Improving circuit design procedures to improve testability

As miniaturization continues, component and wiring technology has also made great progress, such as highly integrated micro ICs in BGA housings and insulation spacing between conductors down to 0.5 mm, are just two examples. The way in which electronic components are wired has an increasing influence on whether the tests in the subsequent production process can be carried out well. Here are some important rules and practical tips.

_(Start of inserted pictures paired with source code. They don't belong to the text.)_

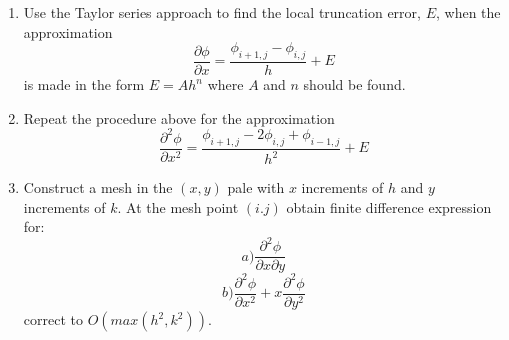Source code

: \begin{enumerate}
\item Use the Taylor series approach to find the local truncation error, $E$, when the approximation\[\frac{\partial \phi}{\partial x}= \frac{\phi_{{i+1},j}-\phi_{i,j}}{h} + E\] is made in the form $E=Ah^n$ where $A$ and $n$ should be found.

\item Repeat the procedure above for the approximation \[\frac{\partial^2 \phi}{\partial x^2}= \frac{\phi_{{i+1},j}-2\phi_{i,j} +\phi_{{i-1},j} }{h^2} + E\]

\item Construct a mesh in the $(x,y )$ pale with $x$ increments of $h$ and $y$ increments of $k$. At the mesh point $(i.j)$ obtain finite difference expression for:
\[a) \frac{\partial^2 \phi}{\partial x \partial y} \] 
\[b) \frac{\partial^2 \phi}{\partial x^2 } + x \frac{\partial^2 \phi}{\partial y^2 }  \] correct to $O(max(h^2,k^2))$.

\end{enumerate}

By following certain rules (DFT-Design for Testability), the preparation and implementation costs of production tests can be greatly reduced. These rules have been developed over the years and, of course, they must be expanded and adapted accordingly if new production and component technologies are adopted. With the increasingly small dimensions of electronic products, two particularly striking problems have emerged: one is that there are fewer and fewer accessible circuit nodes and the other is that the application of methods such as in-circuit testing is limited. To solve these problems, corresponding measures can be taken in the circuit layout, new test methods and innovative adapter solutions. Solving the second problem also involves making the test system, which was originally used as a separate process, take on additional tasks. These tasks include programming memory components or implementing integrated component self-test (Built-in Self Test, BIST) through the test system. In general, transferring these steps to the test system
still creates more added value. In order to successfully implement these measures, corresponding considerations must be made during the product research and development stage.

What is testability?

Testability can be understood as: the test engineer can use the simplest method possible to test the characteristics of a certain component to see if it meets the expected function. Simply put:

l How simple is the method for testing whether the product meets the technical specifications?

l How fast can the test program be compiled?

l How comprehensive is the product failure?

l How simple is the method for accessing the test point?

In order to achieve good testability, mechanical and electrical design procedures must be considered. Of course, to achieve the best testability, it is necessary to pay a certain price, but it has a series of benefits for the entire process and is therefore an important prerequisite for the successful production of the product.

Why develop test-friendly technology?

In the past, if a product could not be tested at the previous test point, the problem was simply pushed to the next test point. If a product defect cannot be found during production testing, the identification and diagnosis of this defect will simply be pushed to functional and system testing.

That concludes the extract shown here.